For fine scales ( $\sigma \lesssim 1$ ) or robust scale-space properties, the discrete-analogue method best preserves theoretical guarantees.
For moderate to coarse scales ( $\sigma > 1$ ), all methods can suffice, with sampling offering simplicity and pixel-integral kernels better modeling real-world sensor integration.

A key point: SDS emphasizes that digital data (e.g., images) are averages over finite pixel supports, not point samples (Lindeberg, 2023).

6. SDS in Text-to-3D Synthesis and Gradient Variance Reduction

In text-to-3D pipelines such as DreamFusion, SDS provides image-space guidance from frozen 2D diffusion models for 3D representation optimization. The standard SDS guidance gradient is (Lukoianov et al., 2024):

$\nabla_\psi L_{\text{SDS}} = \mathbb{E}_{t, \varepsilon, c}\left[ \sigma(t)\cdot(\epsilon_t(x_t, y) - \varepsilon) \cdot \frac{\partial g}{\partial \psi} \right]$

where $g(\psi, c)$ is the rendered image from 3D parameters $\psi$ at random camera $c$ .

Recent analysis demonstrates that SDS is a high-variance discretization of DDIM, as SDS samples i.i.d. noise at each step rather than tracking prompt-conditioned trajectories as in DDIM. This mismatch creates excessive update variance, leading to over-smoothed, cartoon-like outputs in 3D. The Score Distillation via Inversion (SDI) approach replaces i.i.d. noise with a prompt- and trajectory-matched estimate via DDIM inversion, restoring sample variance to the theoretical minimum and dramatically improving texture fidelity and detail (Lukoianov et al., 2024).
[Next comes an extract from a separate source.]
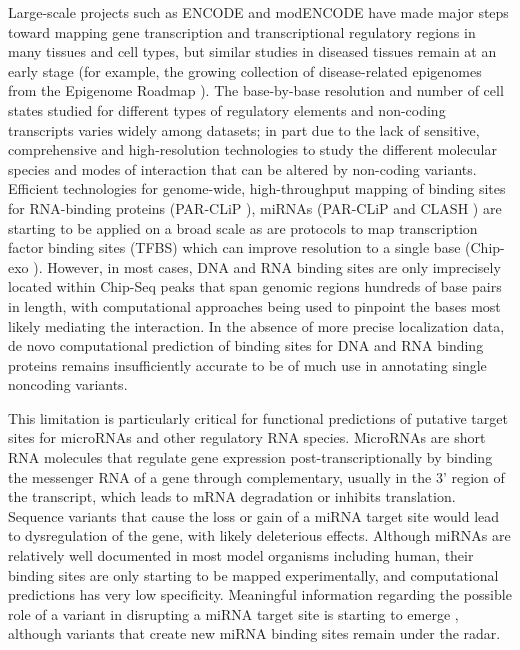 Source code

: Large-scale projects such as ENCODE \cite{encode2012integrated} and modENCODE \cite{celniker2009unlocking} have made major steps toward mapping gene transcription and transcriptional regulatory regions in many tissues and cell types, but similar studies in diseased tissues remain at an early stage (for example, the growing collection of disease-related epigenomes from the Epigenome Roadmap \cite{bernstein2010nih}). The base-by-base resolution and number of cell states studied for different types of regulatory elements and non-coding transcripts varies widely among datasets; in part due to the lack of sensitive, comprehensive and high-resolution technologies to study the different molecular species and modes of interaction that can be altered by non-coding variants. Efficient technologies for genome-wide, high-throughput mapping of binding sites for RNA-binding proteins (PAR-CLiP \cite{ascano2012identification}), miRNAs (PAR-CLiP \cite{hafner2012genome} and CLASH \cite{helwak2013mapping}) are starting to be applied on a broad scale as are protocols to map transcription factor binding sites (TFBS) which can improve resolution to a single base (Chip-exo \cite{rhee2012chip}). However, in most cases, DNA and RNA binding sites are only imprecisely located within Chip-Seq peaks that span genomic regions hundreds of base pairs in length, with computational approaches being used to pinpoint the bases most likely mediating the interaction. In the absence of more precise localization data, de novo computational prediction of binding sites for DNA and RNA binding proteins remains insufficiently accurate to be of much use in annotating single noncoding variants.

This limitation is particularly critical for functional predictions of putative target sites for microRNAs and other regulatory RNA species. MicroRNAs are short RNA molecules that regulate gene expression post-transcriptionally by binding the messenger RNA of a gene through complementary, usually in the 3' region of the transcript, which leads to mRNA degradation or inhibits translation. Sequence variants that cause the loss or gain of a miRNA target site would lead to dysregulation of the gene, with likely deleterious effects. Although miRNAs are relatively well documented in most model organisms including human, their binding sites are only starting to be mapped experimentally, and computational predictions has very low specificity. Meaningful information regarding the possible role of a variant in disrupting a miRNA target site is starting to emerge \cite{liu2012mirsnp}, although variants that create new miRNA binding sites remain under the radar.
Validation experiments on 3D shape generation show SDI achieves superior CLIP and visual quality scores compared to SDS and other methods (Lukoianov et al., 2024).

7. Guidelines, Hyperparameters, and Practical Recommendations

Noise scale ( $\sigma$ ): Select to achieve desirable smoothing tradeoff; $\sigma\sim0.5$ for protein sequences, $\sigma>1$ for robust image smoothing.
Number of steps (T): Typically 10–200 for adequate manifold exploration.
Step size ( $\eta$ ): $\eta\sim10^{-2}$ to $10^{-3}$ , tuned for discretization stability.
Denoising projection: Use model-based denoisers or nearest-neighbor projection as appropriate for target manifold.
Manifold matching: For continuous domains (pixelated images), pixel-integral or discrete-analogue Gaussian convolutions yield better physical and mathematical fidelity (Lindeberg, 2023).
Variance reduction: For text-to-3D or DDIM-style workflows, replace random noise with trajectory- and prompt-conditioned inversion to improve detail preservation (Lukoianov et al., 2024).

SDS and its algorithmic realizations offer a robust, efficient, and theoretically sound paradigm for discrete generative modeling, with demonstrated advantages in mixing, sample quality, and practical simplicity relative to alternative approaches (Frey et al., 2023, Lindeberg, 2023, Lukoianov et al., 2024).